**THE TASK**
Look through the data for the string "RoPE". Copy every line where it is found.

========

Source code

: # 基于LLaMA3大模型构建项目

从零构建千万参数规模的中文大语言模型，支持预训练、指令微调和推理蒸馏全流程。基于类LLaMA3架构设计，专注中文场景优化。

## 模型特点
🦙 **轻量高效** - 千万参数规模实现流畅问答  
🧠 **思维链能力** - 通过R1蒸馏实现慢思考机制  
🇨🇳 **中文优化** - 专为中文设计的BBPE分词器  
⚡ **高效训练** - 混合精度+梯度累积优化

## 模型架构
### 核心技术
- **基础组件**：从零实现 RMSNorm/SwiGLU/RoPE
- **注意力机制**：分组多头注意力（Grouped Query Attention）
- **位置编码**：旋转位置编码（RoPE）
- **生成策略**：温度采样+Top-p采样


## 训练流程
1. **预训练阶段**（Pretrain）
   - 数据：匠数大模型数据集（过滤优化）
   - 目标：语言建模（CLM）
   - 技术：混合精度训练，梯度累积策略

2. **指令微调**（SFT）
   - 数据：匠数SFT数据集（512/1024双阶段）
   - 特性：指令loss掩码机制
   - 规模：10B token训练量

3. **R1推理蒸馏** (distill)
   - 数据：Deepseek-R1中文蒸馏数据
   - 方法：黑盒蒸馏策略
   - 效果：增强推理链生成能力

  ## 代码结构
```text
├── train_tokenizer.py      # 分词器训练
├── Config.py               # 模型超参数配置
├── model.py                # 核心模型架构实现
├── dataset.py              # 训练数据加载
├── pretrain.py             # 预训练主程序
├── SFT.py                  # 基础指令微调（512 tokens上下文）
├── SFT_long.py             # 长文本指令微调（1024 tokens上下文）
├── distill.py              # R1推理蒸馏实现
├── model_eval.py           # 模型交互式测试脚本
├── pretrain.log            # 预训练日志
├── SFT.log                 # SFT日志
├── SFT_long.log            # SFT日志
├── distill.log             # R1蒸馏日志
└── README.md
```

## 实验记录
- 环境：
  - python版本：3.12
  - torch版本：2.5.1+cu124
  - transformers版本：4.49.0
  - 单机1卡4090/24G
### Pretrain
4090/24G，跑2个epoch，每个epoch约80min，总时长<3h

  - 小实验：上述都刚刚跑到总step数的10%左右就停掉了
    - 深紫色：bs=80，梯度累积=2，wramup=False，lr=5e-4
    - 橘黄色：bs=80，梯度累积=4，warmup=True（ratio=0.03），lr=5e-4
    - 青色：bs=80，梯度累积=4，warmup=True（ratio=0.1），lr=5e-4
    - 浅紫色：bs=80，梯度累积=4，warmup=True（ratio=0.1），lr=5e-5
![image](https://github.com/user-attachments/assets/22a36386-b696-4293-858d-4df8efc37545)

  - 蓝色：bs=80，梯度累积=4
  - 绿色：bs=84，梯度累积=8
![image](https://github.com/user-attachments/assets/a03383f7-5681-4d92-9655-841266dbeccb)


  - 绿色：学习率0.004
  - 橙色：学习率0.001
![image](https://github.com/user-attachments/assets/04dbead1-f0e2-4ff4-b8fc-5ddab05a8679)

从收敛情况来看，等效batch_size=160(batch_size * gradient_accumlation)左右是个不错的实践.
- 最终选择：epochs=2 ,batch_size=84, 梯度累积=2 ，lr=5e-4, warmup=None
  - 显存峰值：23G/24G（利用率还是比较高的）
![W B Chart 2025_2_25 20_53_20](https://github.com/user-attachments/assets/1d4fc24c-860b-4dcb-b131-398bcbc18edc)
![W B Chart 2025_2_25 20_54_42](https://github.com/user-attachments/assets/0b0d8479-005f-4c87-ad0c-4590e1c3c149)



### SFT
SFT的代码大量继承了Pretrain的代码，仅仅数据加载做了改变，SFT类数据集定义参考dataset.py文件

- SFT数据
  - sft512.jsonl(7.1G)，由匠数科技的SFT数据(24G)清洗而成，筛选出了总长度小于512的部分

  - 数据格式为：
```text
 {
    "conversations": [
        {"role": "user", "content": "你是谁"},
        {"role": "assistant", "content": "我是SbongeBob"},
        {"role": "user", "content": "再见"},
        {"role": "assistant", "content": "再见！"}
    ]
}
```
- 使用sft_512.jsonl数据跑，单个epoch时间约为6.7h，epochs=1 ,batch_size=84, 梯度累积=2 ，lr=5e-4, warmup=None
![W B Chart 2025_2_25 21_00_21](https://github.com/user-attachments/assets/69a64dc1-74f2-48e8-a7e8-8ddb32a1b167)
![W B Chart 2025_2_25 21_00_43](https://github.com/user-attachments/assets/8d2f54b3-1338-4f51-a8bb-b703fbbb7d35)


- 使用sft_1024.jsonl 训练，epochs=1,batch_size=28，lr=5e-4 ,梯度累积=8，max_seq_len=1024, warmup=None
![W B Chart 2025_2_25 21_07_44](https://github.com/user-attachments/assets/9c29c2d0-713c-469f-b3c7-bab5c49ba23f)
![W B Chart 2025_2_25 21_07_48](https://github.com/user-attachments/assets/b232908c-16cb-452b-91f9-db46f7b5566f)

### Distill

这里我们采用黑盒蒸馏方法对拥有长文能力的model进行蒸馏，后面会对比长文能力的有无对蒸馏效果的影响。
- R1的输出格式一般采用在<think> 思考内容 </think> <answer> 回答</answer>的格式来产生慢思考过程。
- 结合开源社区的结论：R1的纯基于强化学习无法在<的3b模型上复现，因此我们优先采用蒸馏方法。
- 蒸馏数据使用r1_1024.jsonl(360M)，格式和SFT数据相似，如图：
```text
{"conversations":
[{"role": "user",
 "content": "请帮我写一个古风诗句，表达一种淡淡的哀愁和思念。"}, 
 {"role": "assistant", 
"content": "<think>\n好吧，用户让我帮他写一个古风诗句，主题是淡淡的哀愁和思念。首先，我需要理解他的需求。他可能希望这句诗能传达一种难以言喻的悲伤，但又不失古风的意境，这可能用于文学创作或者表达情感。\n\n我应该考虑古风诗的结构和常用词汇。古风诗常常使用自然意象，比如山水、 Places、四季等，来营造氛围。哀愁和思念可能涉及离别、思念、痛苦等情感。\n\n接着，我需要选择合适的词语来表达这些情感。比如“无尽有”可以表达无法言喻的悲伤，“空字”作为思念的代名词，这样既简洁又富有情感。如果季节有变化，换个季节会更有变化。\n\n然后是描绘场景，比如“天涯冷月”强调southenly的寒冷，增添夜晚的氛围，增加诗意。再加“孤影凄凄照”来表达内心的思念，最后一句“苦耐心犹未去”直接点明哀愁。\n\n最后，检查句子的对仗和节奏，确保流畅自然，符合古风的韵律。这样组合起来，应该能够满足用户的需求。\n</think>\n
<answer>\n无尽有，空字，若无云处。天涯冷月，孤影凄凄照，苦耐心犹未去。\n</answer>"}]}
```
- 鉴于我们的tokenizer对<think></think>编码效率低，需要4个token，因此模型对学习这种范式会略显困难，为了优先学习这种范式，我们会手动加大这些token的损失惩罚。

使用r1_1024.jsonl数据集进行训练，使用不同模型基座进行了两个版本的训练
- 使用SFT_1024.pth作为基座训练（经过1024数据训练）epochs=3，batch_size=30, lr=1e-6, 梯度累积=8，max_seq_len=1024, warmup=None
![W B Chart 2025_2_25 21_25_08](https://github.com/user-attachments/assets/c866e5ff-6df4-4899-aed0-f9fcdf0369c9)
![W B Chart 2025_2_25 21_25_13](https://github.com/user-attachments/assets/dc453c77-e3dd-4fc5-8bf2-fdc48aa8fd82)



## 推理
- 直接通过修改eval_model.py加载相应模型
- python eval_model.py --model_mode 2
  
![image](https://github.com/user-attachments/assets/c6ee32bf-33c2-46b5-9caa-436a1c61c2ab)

========

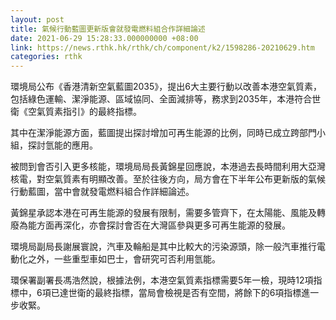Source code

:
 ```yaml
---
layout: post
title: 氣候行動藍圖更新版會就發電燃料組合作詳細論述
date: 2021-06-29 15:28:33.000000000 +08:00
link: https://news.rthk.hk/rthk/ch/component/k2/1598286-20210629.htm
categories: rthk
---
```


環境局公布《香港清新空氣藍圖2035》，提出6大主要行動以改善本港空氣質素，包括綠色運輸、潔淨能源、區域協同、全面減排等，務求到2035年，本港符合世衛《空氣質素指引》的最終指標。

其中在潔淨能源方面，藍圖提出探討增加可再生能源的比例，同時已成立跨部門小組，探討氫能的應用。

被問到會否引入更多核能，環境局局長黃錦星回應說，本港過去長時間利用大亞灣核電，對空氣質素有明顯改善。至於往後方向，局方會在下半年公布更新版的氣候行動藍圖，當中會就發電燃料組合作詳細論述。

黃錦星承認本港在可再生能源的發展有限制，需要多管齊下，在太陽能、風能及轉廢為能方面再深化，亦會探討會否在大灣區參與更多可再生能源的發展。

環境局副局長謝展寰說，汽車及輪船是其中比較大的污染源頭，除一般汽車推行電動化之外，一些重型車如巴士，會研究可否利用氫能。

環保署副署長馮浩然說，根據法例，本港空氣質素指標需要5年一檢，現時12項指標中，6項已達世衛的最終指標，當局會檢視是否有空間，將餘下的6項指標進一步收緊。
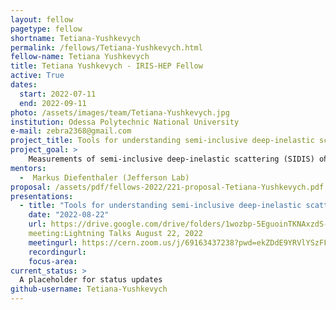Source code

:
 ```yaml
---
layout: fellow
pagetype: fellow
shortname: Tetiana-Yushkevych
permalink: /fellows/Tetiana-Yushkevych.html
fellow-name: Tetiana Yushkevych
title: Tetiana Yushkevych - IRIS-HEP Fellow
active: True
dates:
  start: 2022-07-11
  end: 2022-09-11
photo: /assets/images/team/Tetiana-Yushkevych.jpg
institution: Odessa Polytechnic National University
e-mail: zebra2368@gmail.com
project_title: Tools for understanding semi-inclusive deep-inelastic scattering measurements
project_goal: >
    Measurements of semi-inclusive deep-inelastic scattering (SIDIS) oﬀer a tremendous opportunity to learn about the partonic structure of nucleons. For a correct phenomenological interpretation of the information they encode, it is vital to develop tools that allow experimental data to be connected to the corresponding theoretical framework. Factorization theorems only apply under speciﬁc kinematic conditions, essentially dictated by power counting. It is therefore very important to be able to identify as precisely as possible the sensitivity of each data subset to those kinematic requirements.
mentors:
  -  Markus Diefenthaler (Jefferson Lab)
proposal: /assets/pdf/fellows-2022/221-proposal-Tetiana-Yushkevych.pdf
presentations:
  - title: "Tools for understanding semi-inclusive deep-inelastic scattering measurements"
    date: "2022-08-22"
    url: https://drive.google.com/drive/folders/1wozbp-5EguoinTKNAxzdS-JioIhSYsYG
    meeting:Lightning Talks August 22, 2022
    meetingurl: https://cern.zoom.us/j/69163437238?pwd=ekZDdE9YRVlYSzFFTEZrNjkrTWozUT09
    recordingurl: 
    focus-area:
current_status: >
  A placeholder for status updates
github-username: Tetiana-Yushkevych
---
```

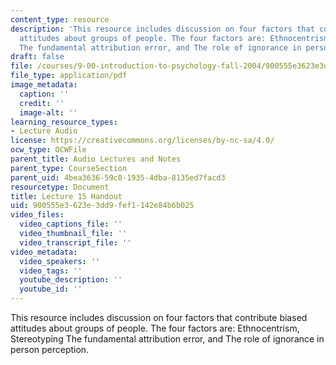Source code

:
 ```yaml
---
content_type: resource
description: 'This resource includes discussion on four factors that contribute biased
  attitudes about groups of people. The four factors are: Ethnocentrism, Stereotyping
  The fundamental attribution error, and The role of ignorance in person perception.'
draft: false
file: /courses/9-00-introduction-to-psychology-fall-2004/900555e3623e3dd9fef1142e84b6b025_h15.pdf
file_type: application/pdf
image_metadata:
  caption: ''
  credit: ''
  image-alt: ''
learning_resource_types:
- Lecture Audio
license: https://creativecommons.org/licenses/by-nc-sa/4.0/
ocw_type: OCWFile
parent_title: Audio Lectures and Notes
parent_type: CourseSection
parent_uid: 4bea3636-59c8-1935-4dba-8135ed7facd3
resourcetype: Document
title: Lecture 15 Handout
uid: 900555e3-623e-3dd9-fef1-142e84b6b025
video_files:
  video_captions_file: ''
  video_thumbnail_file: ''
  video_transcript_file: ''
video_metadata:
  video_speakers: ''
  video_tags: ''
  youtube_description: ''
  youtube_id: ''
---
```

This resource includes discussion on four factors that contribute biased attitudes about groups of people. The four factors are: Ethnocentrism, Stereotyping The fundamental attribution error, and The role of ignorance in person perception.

========

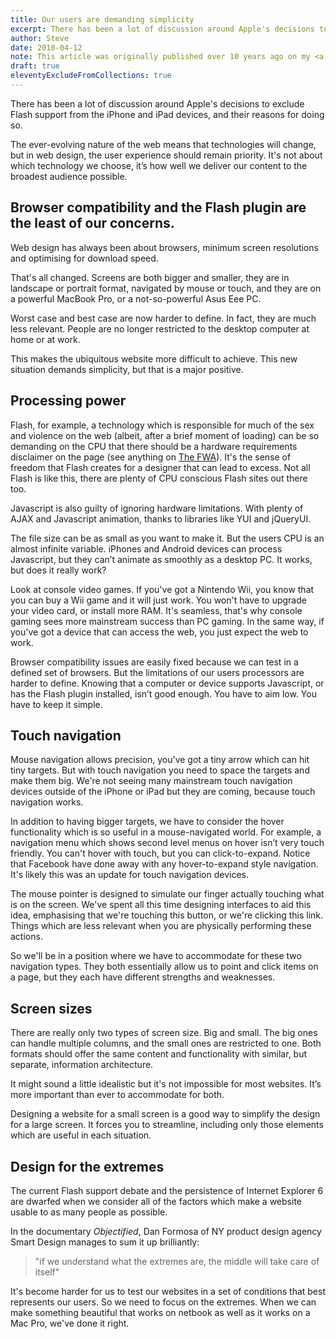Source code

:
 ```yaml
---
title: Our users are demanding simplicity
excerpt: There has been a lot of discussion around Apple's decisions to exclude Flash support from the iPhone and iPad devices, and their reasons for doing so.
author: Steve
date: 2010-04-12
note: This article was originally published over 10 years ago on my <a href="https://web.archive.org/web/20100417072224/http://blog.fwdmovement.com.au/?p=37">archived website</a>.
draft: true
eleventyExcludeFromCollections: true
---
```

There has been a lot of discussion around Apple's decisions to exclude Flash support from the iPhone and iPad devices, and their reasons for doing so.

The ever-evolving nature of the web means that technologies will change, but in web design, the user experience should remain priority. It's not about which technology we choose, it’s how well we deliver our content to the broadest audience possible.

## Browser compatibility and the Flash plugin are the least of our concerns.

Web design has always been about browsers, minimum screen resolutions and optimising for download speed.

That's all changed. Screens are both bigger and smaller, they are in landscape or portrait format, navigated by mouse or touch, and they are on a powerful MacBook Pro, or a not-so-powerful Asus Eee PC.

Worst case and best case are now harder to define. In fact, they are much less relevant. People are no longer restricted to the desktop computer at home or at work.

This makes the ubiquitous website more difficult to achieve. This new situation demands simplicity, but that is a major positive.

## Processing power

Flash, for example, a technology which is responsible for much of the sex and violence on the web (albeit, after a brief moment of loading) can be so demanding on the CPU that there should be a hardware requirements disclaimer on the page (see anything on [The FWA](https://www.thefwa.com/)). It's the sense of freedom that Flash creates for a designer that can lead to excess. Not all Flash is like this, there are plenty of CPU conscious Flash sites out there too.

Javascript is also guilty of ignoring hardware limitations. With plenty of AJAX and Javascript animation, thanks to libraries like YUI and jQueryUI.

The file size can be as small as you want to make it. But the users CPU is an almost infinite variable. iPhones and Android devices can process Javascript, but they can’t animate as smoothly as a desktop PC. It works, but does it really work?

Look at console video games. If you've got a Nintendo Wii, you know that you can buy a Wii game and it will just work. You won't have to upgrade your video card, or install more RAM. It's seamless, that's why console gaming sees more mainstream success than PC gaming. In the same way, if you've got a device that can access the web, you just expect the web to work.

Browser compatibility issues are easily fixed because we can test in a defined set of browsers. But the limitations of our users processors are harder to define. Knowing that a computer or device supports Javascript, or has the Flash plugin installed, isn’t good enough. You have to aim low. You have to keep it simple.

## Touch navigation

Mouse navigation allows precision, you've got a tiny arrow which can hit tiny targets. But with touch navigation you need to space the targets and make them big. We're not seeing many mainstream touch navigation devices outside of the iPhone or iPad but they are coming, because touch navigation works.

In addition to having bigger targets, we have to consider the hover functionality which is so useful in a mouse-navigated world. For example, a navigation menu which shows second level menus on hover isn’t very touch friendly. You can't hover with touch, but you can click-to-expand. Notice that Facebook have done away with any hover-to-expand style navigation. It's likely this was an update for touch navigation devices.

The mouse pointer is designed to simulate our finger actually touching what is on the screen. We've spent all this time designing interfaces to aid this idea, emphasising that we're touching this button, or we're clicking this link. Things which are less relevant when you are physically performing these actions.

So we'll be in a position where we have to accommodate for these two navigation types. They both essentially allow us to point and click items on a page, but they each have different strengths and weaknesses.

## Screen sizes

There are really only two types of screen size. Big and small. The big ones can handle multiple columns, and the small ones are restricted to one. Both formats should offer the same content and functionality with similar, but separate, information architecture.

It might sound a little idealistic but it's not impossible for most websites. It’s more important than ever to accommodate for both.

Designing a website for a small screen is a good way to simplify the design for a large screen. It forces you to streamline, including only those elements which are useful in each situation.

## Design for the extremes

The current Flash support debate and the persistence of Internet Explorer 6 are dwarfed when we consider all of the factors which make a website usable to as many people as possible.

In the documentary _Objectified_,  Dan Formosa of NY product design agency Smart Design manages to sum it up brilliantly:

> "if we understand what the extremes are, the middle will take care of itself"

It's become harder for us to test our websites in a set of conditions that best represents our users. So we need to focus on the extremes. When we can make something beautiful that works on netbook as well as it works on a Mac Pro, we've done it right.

========

**EXERCISE SOLUTION**
- **基础组件**：从零实现 RMSNorm/SwiGLU/RoPE
- **位置编码**：旋转位置编码（RoPE）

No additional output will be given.